- Pakistan is the eighth most sensitive country to the climate crisis.
- The minister says that the country is facing a huge fiscal deficit.
- Funds will be raised from capital markets for green financing: Akhtar
KARACHI: Acting Finance Minister Shamshad Akhtar has said that Pakistan needs an investment of about $340 billion by 2030, equivalent to 10% of its cumulative gross domestic product (GDP), to tackle the challenges of climate change.
He said countries like Pakistan will have to choose between prioritizing spending on development and climate change. news Reported on Thursday.
Speaking at the 2nd Pakistan Climate Summit organized by the Overseas Chambers of Commerce and Industry (OICCI), he said, “Pakistan will spend Rs 200 billion on climate change impacts by 2030.”
He said that although the intensity of the economic crisis has reduced, the country faces serious climate challenges.
“One of the biggest challenges we face internationally is the issue of trade-offs between climate finance and development finance,” he said. “Pakistan’s funding of the climate crisis dwarfs other development finance.”
However, for the first time the Finance Ministry is partnering with the Climate Ministry and will participate together in COP28 in November, where the ministries will look towards innovative climate finance mechanisms, he said.
The Asian Development Bank (ADB), like the World Bank, will provide financing to address the challenges of climate change. He said that the country is facing huge fiscal deficit and in this situation, the National Adaptation Plan will help in arranging financing to fight climate change issues.
Dr.
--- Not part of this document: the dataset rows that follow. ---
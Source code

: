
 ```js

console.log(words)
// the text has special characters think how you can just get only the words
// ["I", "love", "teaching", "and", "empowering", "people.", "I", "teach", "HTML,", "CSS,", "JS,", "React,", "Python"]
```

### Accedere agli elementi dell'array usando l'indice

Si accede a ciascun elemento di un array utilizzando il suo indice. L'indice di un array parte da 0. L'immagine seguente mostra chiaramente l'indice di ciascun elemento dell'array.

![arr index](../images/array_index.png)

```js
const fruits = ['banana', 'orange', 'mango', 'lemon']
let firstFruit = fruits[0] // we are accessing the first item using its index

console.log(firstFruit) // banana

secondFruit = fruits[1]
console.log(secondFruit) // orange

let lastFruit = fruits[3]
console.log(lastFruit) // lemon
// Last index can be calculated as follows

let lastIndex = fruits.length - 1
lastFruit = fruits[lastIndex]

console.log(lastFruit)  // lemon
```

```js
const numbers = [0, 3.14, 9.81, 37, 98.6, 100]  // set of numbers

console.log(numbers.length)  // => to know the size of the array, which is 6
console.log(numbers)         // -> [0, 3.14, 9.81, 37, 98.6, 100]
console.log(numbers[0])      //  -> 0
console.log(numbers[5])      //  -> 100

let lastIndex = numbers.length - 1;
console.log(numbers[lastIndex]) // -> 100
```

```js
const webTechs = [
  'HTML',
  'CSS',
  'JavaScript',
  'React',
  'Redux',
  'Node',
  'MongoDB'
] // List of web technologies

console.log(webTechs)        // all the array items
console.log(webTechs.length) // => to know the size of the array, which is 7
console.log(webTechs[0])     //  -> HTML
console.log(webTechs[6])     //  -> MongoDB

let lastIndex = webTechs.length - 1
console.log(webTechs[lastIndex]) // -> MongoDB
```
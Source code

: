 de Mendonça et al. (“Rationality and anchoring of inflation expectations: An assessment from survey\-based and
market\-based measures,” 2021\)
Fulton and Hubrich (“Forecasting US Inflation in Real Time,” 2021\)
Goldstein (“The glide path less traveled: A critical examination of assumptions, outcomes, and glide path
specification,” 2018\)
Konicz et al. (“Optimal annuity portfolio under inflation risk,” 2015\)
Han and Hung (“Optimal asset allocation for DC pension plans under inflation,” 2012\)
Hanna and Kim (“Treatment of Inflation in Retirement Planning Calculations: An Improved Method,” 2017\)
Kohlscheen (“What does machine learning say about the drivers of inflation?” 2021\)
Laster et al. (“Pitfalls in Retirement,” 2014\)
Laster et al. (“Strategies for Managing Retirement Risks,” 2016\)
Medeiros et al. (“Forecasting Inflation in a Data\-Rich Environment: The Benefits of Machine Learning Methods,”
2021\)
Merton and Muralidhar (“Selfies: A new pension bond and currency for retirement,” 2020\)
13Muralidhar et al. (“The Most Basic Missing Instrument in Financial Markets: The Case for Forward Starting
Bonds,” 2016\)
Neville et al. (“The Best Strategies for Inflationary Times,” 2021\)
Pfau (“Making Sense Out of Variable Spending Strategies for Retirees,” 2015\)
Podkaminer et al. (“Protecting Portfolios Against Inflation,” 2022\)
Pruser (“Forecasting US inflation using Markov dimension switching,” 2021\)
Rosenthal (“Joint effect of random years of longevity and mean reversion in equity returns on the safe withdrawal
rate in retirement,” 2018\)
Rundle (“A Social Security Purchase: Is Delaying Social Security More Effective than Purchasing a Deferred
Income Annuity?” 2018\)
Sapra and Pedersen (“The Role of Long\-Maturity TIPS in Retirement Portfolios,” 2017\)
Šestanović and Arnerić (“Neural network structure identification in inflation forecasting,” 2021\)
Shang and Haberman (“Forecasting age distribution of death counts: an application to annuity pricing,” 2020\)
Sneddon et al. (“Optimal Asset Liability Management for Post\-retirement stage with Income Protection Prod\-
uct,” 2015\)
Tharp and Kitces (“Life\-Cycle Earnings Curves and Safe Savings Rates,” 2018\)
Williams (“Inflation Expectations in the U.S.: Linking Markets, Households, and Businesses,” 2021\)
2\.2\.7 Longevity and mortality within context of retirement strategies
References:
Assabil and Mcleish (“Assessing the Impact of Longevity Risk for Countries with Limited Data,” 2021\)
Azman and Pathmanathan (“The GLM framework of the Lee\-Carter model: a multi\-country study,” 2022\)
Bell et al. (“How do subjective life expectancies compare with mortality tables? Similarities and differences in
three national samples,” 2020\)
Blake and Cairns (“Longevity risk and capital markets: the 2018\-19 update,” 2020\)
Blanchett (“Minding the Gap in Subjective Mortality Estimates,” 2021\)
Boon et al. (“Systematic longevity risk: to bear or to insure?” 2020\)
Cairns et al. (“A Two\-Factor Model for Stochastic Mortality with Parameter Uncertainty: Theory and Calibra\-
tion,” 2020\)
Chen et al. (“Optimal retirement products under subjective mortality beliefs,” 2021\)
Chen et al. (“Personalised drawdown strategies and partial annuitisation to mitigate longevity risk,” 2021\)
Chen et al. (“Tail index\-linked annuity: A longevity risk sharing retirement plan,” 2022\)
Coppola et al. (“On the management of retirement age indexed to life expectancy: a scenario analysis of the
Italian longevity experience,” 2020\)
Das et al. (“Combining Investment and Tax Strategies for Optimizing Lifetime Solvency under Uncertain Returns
Shamshad said that funds will be raised from capital markets for Islamic and green financing and corporate and private sectors will help in this regard.
Energy Minister Muhammad Ali said Pakistan is facing a huge cost of climate change and it is increasing as the country faces serious economic challenges.
Addressing the conference through a video link, the Energy Minister said Pakistan’s energy transition requires substantial investment in energy asset infrastructure by 2040. Ali said that to achieve this, “we must leverage the capabilities of the private sector, especially OICCI as it comprises the most advanced global organizations that have the technology and know-how to contribute to Pakistan’s climate future. “
OICCI President Amir Paracha said climate change is a global issue, but in the case of Pakistan it is clear that climate change is happening now and is not a phenomenon that will be experienced only by our future generations.
This is the second consecutive year that OICCI has organized the climate conference.
Despite being responsible for less than 1% of the world’s planet-warming gases, Pakistan is the eighth most vulnerable country to the climate crisis.
Paracha said that as a group of more than 200 multinational corporations in Pakistan, OICCI had started the conference last year with a sense of responsibility and accountability. “Taking responsibility for our footprint, we are working towards reducing our environmental footprint as much as possible by implementing changes in our own operations and connecting with other key players in the ecosystem,” he said.
Guarantco MD Philip Skinner said there is no longer a distinction between “finance and climate finance”. All financial institutions need to incorporate climate considerations into their decision-making processes.
OICCI Secretary General M Abdul Aleem said the conference highlighted initiatives, projects and campaigns that show how people from different backgrounds, regions and countries are here to work together to tackle the climate crisis.
Emphasizing the need to achieve the goals of the Paris Agreement, to which Pakistan is a signatory, OICCI Vice President Rehan Shaikh said, “We have a narrow window of opportunity to avoid the worst impacts of climate change and we must There is a need to align our policies and investments with a net-zero future. We need to mobilize more resources and support for our country’s development.”